_Task instructions:_ Among the entries below, extract exactly the lines that run from the one with "for future announcements" through the one with "by default |", both ends included.

Collected data:
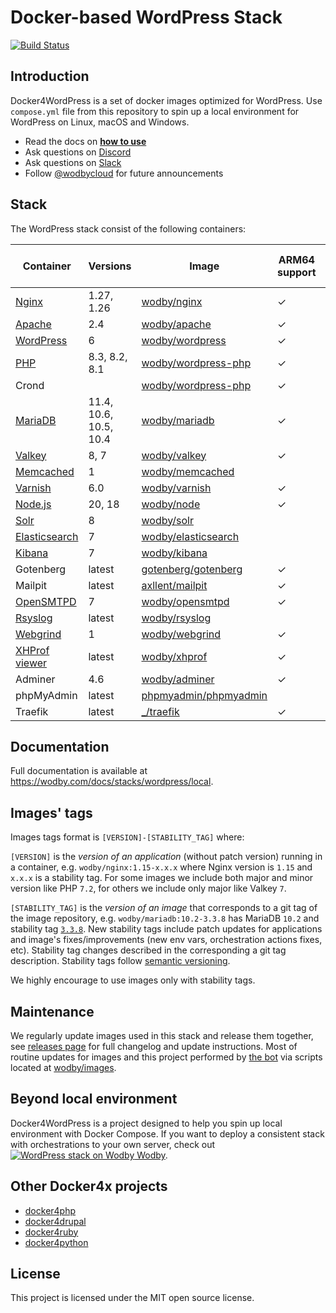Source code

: # Docker-based WordPress Stack

[![Build Status](https://github.com/wodby/docker4wordpress/workflows/Run%20tests/badge.svg)](https://github.com/wodby/docker4wordpress/actions)

## Introduction

Docker4WordPress is a set of docker images optimized for WordPress. Use `compose.yml` file from this repository to spin
up a local environment for WordPress on Linux, macOS and Windows.

* Read the docs on [**how to use**](https://wodby.com/docs/stacks/wordpress/local#usage)
* Ask questions on [Discord](http://discord.wodby.com/)
* Ask questions on [Slack](http://slack.wodby.com/)
* Follow [@wodbycloud](https://twitter.com/wodbycloud) for future announcements

## Stack

The WordPress stack consist of the following containers:

| Container       | Versions               | Image                   | ARM64 support | Enabled by default |
|-----------------|------------------------|-------------------------|---------------|--------------------|
| [Nginx]         | 1.27, 1.26             | [wodby/nginx]           | ✓             | ✓                  |
| [Apache]        | 2.4                    | [wodby/apache]          | ✓             |                    |
| [WordPress]     | 6                      | [wodby/wordpress]       | ✓             | ✓                  |
| [PHP]           | 8.3, 8.2, 8.1          | [wodby/wordpress-php]   | ✓             |                    |
| Crond           |                        | [wodby/wordpress-php]   | ✓             | ✓                  |
| [MariaDB]       | 11.4, 10.6, 10.5, 10.4 | [wodby/mariadb]         | ✓             | ✓                  |
| [Valkey]        | 8, 7                   | [wodby/valkey]          | ✓             |                    |
| [Memcached]     | 1                      | [wodby/memcached]       |               |                    |
| [Varnish]       | 6.0                    | [wodby/varnish]         | ✓             |                    |
| [Node.js]       | 20, 18                 | [wodby/node]            | ✓             |                    |
| [Solr]          | 8                      | [wodby/solr]            |               |                    |
| [Elasticsearch] | 7                      | [wodby/elasticsearch]   |               |                    |
| [Kibana]        | 7                      | [wodby/kibana]          |               |                    |
| Gotenberg       | latest                 | [gotenberg/gotenberg]   | ✓             |                    |
| Mailpit         | latest                 | [axllent/mailpit]       | ✓             | ✓                  |
| [OpenSMTPD]     | 7                      | [wodby/opensmtpd]       | ✓             |                    |
| [Rsyslog]       | latest                 | [wodby/rsyslog]         |               |                    |
| [Webgrind]      | 1                      | [wodby/webgrind]        | ✓             |                    |
| [XHProf viewer] | latest                 | [wodby/xhprof]          | ✓             |                    |
| Adminer         | 4.6                    | [wodby/adminer]         | ✓             |                    |
| phpMyAdmin      | latest                 | [phpmyadmin/phpmyadmin] |               |                    |
| Traefik         | latest                 | [_/traefik]             | ✓             | ✓                  |

## Documentation

Full documentation is available at https://wodby.com/docs/stacks/wordpress/local.

## Images' tags

Images tags format is `[VERSION]-[STABILITY_TAG]` where:

`[VERSION]` is the _version of an application_ (without patch version) running in a container,
e.g. `wodby/nginx:1.15-x.x.x` where Nginx version is `1.15` and `x.x.x` is a stability tag. For some images we include
both major and minor version like PHP `7.2`, for others we include only major like Valkey `7`.

`[STABILITY_TAG]` is the _version of an image_ that corresponds to a git tag of the image repository,
e.g. `wodby/mariadb:10.2-3.3.8` has MariaDB `10.2` and stability
tag [`3.3.8`](https://github.com/wodby/mariadb/releases/tag/3.3.8). New stability tags include patch updates for
applications and image's fixes/improvements (new env vars, orchestration actions fixes, etc). Stability tag changes
described in the corresponding a git tag description. Stability tags follow [semantic versioning](https://semver.org/).

We highly encourage to use images only with stability tags.

## Maintenance

We regularly update images used in this stack and release them together,
see [releases page](https://github.com/wodby/docker4wordpress/releases) for full changelog and update instructions. Most
of routine updates for images and this project performed by [the bot](https://github.com/wodbot) via scripts located
at [wodby/images](https://github.com/wodby/images).

## Beyond local environment

Docker4WordPress is a project designed to help you spin up local environment with Docker Compose. If you want to deploy
a consistent stack with orchestrations to your own server, check
out [![WordPress stack on Wodby](https://www.google.com/s2/favicons?domain=wodby.com) Wodby](https://wodby.com/stacks/wordpress).

## Other Docker4x projects

* [docker4php](https://github.com/wodby/docker4php)
* [docker4drupal](https://github.com/wodby/docker4drupal)
* [docker4ruby](https://github.com/wodby/docker4ruby)
* [docker4python](https://github.com/wodby/docker4python)

## License

This project is licensed under the MIT open source license.

[Apache]: https://wodby.com/docs/stacks/wordpress/containers#apache

[Elasticsearch]: https://wodby.com/docs/stacks/elasticsearch

[Kibana]: https://wodby.com/docs/stacks/elasticsearch

[MariaDB]: https://wodby.com/docs/stacks/wordpress/containers#mariadb

[Memcached]: https://wodby.com/docs/stacks/wordpress/containers#memcached

[Nginx]: https://wodby.com/docs/stacks/wordpress/containers#nginx

[Node.js]: https://wodby.com/docs/stacks/wordpress/containers#nodejs

[OpenSMTPD]: https://wodby.com/docs/stacks/wordpress/containers#opensmtpd

[PHP]: https://wodby.com/docs/stacks/wordpress/containers#php

[Rsyslog]: https://wodby.com/docs/stacks/wordpress/containers#rsyslog

[Solr]: https://wodby.com/docs/stacks/solr

[Varnish]: https://wodby.com/docs/stacks/wordpress/containers#varnish

[Valkey]: https://wodby.com/docs/stacks/wordpress/containers#valkey

[Webgrind]: https://wodby.com/docs/stacks/wordpress/containers#webgrind

[Wordpress]: https://wodby.com/docs/stacks/wordpress/containers#php

[XHProf viewer]: https://wodby.com/docs/stacks/php/containers#xhprof-viewer

[_/traefik]: https://hub.docker.com/_/traefik

[gotenberg/gotenberg]: https://hub.docker.com/r/gotenberg/gotenberg

[axllent/mailpit]: https://hub.docker.com/r/axllent/mailpit

[phpmyadmin/phpmyadmin]: https://hub.docker.com/r/phpmyadmin/phpmyadmin

[wodby/adminer]: https://github.com/wodby/adminer

[wodby/apache]: https://github.com/wodby/apache

[wodby/elasticsearch]: https://github.com/wodby/elasticsearch

[wodby/kibana]: https://github.com/wodby/kibana

[wodby/mariadb]: https://github.com/wodby/mariadb

[wodby/memcached]: https://github.com/wodby/memcached

[wodby/nginx]: https://github.com/wodby/nginx

[wodby/node]: https://github.com/wodby/node

[wodby/opensmtpd]: https://github.com/wodby/opensmtpd

[wodby/valkey]: https://github.com/wodby/valkey

[wodby/rsyslog]: https://github.com/wodby/rsyslog

[wodby/solr]: https://github.com/wodby/solr

[wodby/varnish]: https://github.com/wodby/varnish

[wodby/webgrind]: https://hub.docker.com/r/wodby/webgrind

[wodby/wordpress-php]: https://github.com/wodby/wordpress-php

[wodby/wordpress]: https://github.com/wodby/wordpress

[wodby/xhprof]: https://github.com/wodby/xhprof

_Written solution:_
* Follow [@wodbycloud](https://twitter.com/wodbycloud) for future announcements

## Stack

The WordPress stack consist of the following containers:

| Container       | Versions               | Image                   | ARM64 support | Enabled by default |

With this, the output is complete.